No i już wszystko się skończyło. Jesteśmy właśnie na lotnisku w Tokio, Krzysiek za chwilę leci do Hongkongu a ja za 3 godz. do Paryża. Wczoraj niestety nie udało mi się nic napisać, bo trochę z okazji Krzyska urodzin imprezowaliśmy i dlatego spróbuje dzisiaj nadrobić prawie 3 dniowe zaległości.Nie wiem czy mi się to za bardzo uda, ale po krotce napisze co się działo.
Wczoraj wiadomo – wieczorem impreza z Amerykanami i trochę ze Szwedami. Amerykanie oczywiście zdziwieni, że można pić breezerki a nie piwo i że w ogóle można tyle pić a nie np. tylko 2 piwka. No, ale niech im będzie, podejrzewamy, że dzisiaj Robbie nie wstał na zwiedzanie Tokio, przynajmniej będzie pamiętał o Krzyska urodzinach jeszcze przez jakiś czas.

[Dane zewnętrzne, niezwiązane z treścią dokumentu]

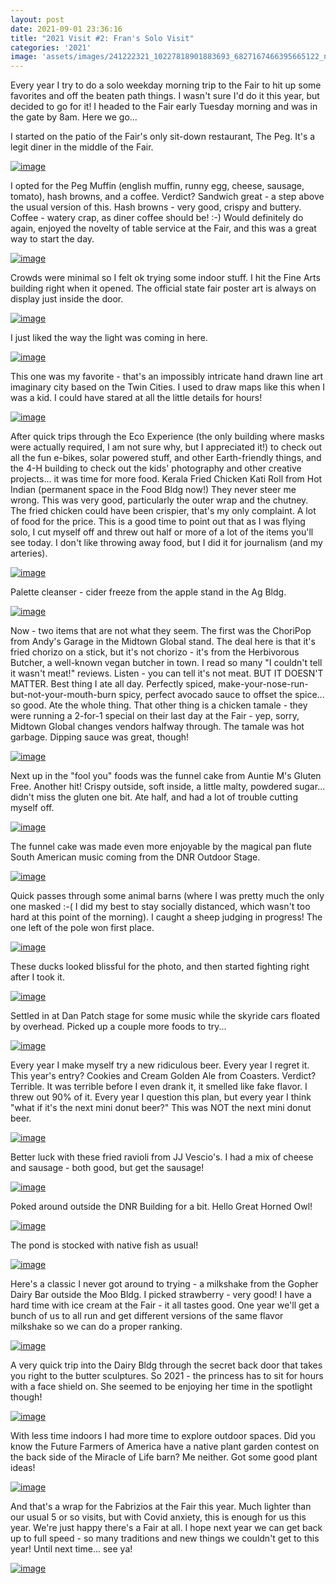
 ```yaml
---
layout: post
date: 2021-09-01 23:36:16
title: "2021 Visit #2: Fran's Solo Visit"
categories: '2021'
image: 'assets/images/241222321_10227818901883693_6827167466395665122_n_10227818901763690.jpg'
---
```


Every year I try to do a solo weekday morning trip to the Fair to hit up some favorites and off the beaten path things. I wasn't sure I'd do it this year, but decided to go for it! I headed to the Fair early Tuesday morning and was in the gate by 8am. Here we go...

I started on the patio of the Fair's only sit-down restaurant, The Peg. It's a legit diner in the middle of the Fair.

[![image](/assets/images/241222321_10227818901883693_6827167466395665122_n_10227818901763690.jpg)](/assets/images/241222321_10227818901883693_6827167466395665122_n_10227818901763690.jpg)

I opted for the Peg Muffin (english muffin, runny egg, cheese, sausage, tomato), hash browns, and a coffee. Verdict? Sandwich great - a step above the usual version of this. Hash browns - very good, crispy and buttery. Coffee - watery crap, as diner coffee should be! :-) Would definitely do again, enjoyed the novelty of table service at the Fair, and this was a great way to start the day.

[![image](/assets/images/241175840_10227818899603636_1088371019190235584_n_10227818899443632.jpg)](/assets/images/241175840_10227818899603636_1088371019190235584_n_10227818899443632.jpg)

Crowds were minimal so I felt ok trying some indoor stuff. I hit the Fine Arts building right when it opened. The official state fair poster art is always on display just inside the door.

[![image](/assets/images/241238483_10227818904923769_6041827044309447555_n_10227818904843767.jpg)](/assets/images/241238483_10227818904923769_6041827044309447555_n_10227818904843767.jpg)

I just liked the way the light was coming in here.

[![image](/assets/images/241169468_10227818900443657_3406482035004128769_n_10227818900363655.jpg)](/assets/images/241169468_10227818900443657_3406482035004128769_n_10227818900363655.jpg)

This one was my favorite - that's an impossibly intricate hand drawn line art imaginary city based on the Twin Cities. I used to draw maps like this when I was a kid. I could have stared at all the little details for hours!

[![image](/assets/images/241171602_10227818904603761_7067891386974318893_n_10227818904523759.jpg)](/assets/images/241171602_10227818904603761_7067891386974318893_n_10227818904523759.jpg)

After quick trips through the Eco Experience (the only building where masks were actually required, I am not sure why, but I appreciated it!) to check out all the fun e-bikes, solar powered stuff, and other Earth-friendly things, and the 4-H building to check out the kids' photography and other creative projects... it was time for more food. Kerala Fried Chicken Kati Roll from Hot Indian (permanent space in the Food Bldg now!) They never steer me wrong. This was very good, particularly the outer wrap and the chutney. The fried chicken could have been crispier, that's my only complaint. A lot of food for the price. This is a good time to point out that as I was flying solo, I cut myself off and threw out half or more of a lot of the items you'll see today. I don't like throwing away food, but I did it for journalism (and my arteries).

[![image](/assets/images/241239044_10227818900643662_1739727328299638193_n_10227818900603661.jpg)](/assets/images/241239044_10227818900643662_1739727328299638193_n_10227818900603661.jpg)

Palette cleanser - cider freeze from the apple stand in the Ag Bldg.

[![image](/assets/images/241228622_10227818899763640_7919028549229759291_n_10227818899643637.jpg)](/assets/images/241228622_10227818899763640_7919028549229759291_n_10227818899643637.jpg)

Now - two items that are not what they seem. The first was the ChoriPop from Andy's Garage in the Midtown Global stand. The deal here is that it's fried chorizo on a stick, but it's not chorizo - it's from the Herbivorous Butcher, a well-known vegan butcher in town. I read so many "I couldn't tell it wasn't meat!" reviews. Listen - you can tell it's not meat. BUT IT DOESN'T MATTER. Best thing I ate all day. Perfectly spiced, make-your-nose-run-but-not-your-mouth-burn spicy, perfect avocado sauce to offset the spice... so good. Ate the whole thing.  That other thing is a chicken tamale - they were running a 2-for-1 special on their last day at the Fair - yep, sorry, Midtown Global changes vendors halfway through. The tamale was hot garbage. Dipping sauce was great, though!

[![image](/assets/images/241169402_10227818901563685_8138004656448963379_n_10227818901443682.jpg)](/assets/images/241169402_10227818901563685_8138004656448963379_n_10227818901443682.jpg)

Next up in the "fool you" foods was the funnel cake from Auntie M's Gluten Free. Another hit! Crispy outside, soft inside, a little malty, powdered sugar... didn't miss the gluten one bit. Ate half, and had a lot of trouble cutting myself off.

[![image](/assets/images/241170779_10227818902803716_3783625686038721676_n_10227818902723714.jpg)](/assets/images/241170779_10227818902803716_3783625686038721676_n_10227818902723714.jpg)

The funnel cake was made even more enjoyable by the magical pan flute South American music coming from the DNR Outdoor Stage.

[![image](/assets/images/241219766_10227818899043622_9192442035739594_n_10227818898923619.jpg)](/assets/images/241219766_10227818899043622_9192442035739594_n_10227818898923619.jpg)

Quick passes through some animal barns (where I was pretty much the only one masked :-( I did my best to stay socially distanced, which wasn't too hard at this point of the morning). I caught a sheep judging in progress! The one left of the pole won first place.

[![image](/assets/images/241181729_10227818903563735_8970621421156016341_n_10227818903483733.jpg)](/assets/images/241181729_10227818903563735_8970621421156016341_n_10227818903483733.jpg)

These ducks looked blissful for the photo, and then started fighting right after I took it.

[![image](/assets/images/241176909_10227818904083748_951881880984095450_n_10227818904003746.jpg)](/assets/images/241176909_10227818904083748_951881880984095450_n_10227818904003746.jpg)

Settled in at Dan Patch stage for some music while the skyride cars floated by overhead. Picked up a couple more foods to try...

[![image](/assets/images/241168730_10227818902563710_3145292934941980750_n_10227818902483708.jpg)](/assets/images/241168730_10227818902563710_3145292934941980750_n_10227818902483708.jpg)

Every year I make myself try a new ridiculous beer. Every year I regret it. This year's entry? Cookies and Cream Golden Ale from Coasters. Verdict? Terrible. It was terrible before I even drank it, it smelled like fake flavor. I threw out 90% of it. Every year I question this plan, but every year I think "what if it's the next mini donut beer?" This was NOT the next mini donut beer.

[![image](/assets/images/241175800_10227818898043597_975073619724098510_n_10227818897963595.jpg)](/assets/images/241175800_10227818898043597_975073619724098510_n_10227818897963595.jpg)

Better luck with these fried ravioli from JJ Vescio's. I had a mix of cheese and sausage - both good, but get the sausage!

[![image](/assets/images/241210260_10227818901243677_3318979045893163440_n_10227818901123674.jpg)](/assets/images/241210260_10227818901243677_3318979045893163440_n_10227818901123674.jpg)

Poked around outside the DNR Building for a bit. Hello Great Horned Owl!

[![image](/assets/images/241239601_10227818897843592_6912963119297223263_n_10227818897723589.jpg)](/assets/images/241239601_10227818897843592_6912963119297223263_n_10227818897723589.jpg)

The pond is stocked with native fish as usual!

[![image](/assets/images/241262783_10227818904403756_905492840321417953_n_10227818904323754.jpg)](/assets/images/241262783_10227818904403756_905492840321417953_n_10227818904323754.jpg)

Here's a classic I never got around to trying - a milkshake from the Gopher Dairy Bar outside the Moo Bldg. I picked strawberry - very good! I have a hard time with ice cream at the Fair - it all tastes good. One year we'll get a bunch of us to all run and get different versions of the same flavor milkshake so we can do a proper ranking.

[![image](/assets/images/241178632_10227818903363730_2765649179906776358_n_10227818903243727.jpg)](/assets/images/241178632_10227818903363730_2765649179906776358_n_10227818903243727.jpg)

A very quick trip into the Dairy Bldg through the secret back door that takes you right to the butter sculptures. So 2021 - the princess has to sit for hours with a face shield on. She seemed to be enjoying her time in the spotlight though!

[![image](/assets/images/241204083_10227818902403706_9032822943016763725_n_10227818902243702.jpg)](/assets/images/241204083_10227818902403706_9032822943016763725_n_10227818902243702.jpg)

With less time indoors I had more time to explore outdoor spaces. Did you know the Future Farmers of America have a native plant garden contest on the back side of the Miracle of Life barn? Me neither. Got some good plant ideas!

[![image](/assets/images/241216704_10227818905243777_2366653798392423232_n_10227818905163775.jpg)](/assets/images/241216704_10227818905243777_2366653798392423232_n_10227818905163775.jpg)

And that's a wrap for the Fabrizios at the Fair this year. Much lighter than our usual 5 or so visits, but with Covid anxiety, this is enough for us this year. We're just happy there's a Fair at all. I hope next year we can get back up to full speed - so many traditions and new things we couldn't get to this year! Until next time... see ya!

[![image](/assets/images/241190581_10227818898683613_5795830425597335348_n_10227818898563610.jpg)](/assets/images/241190581_10227818898683613_5795830425597335348_n_10227818898563610.jpg)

Wracając jednak do zwiedzania – wczoraj byliśmy w Nikko, takiego ich mauzoleum Ieasu Togugawy (czy jakoś tak), który był najbardziej znanym japońskim szogunem. Miejsce ładne ale niestety cały dzień padało i zmarzliśmy przeokropnie nie zobaczywszy parady Festiwalu Kwiatów, który miał się odbyć tego dnia.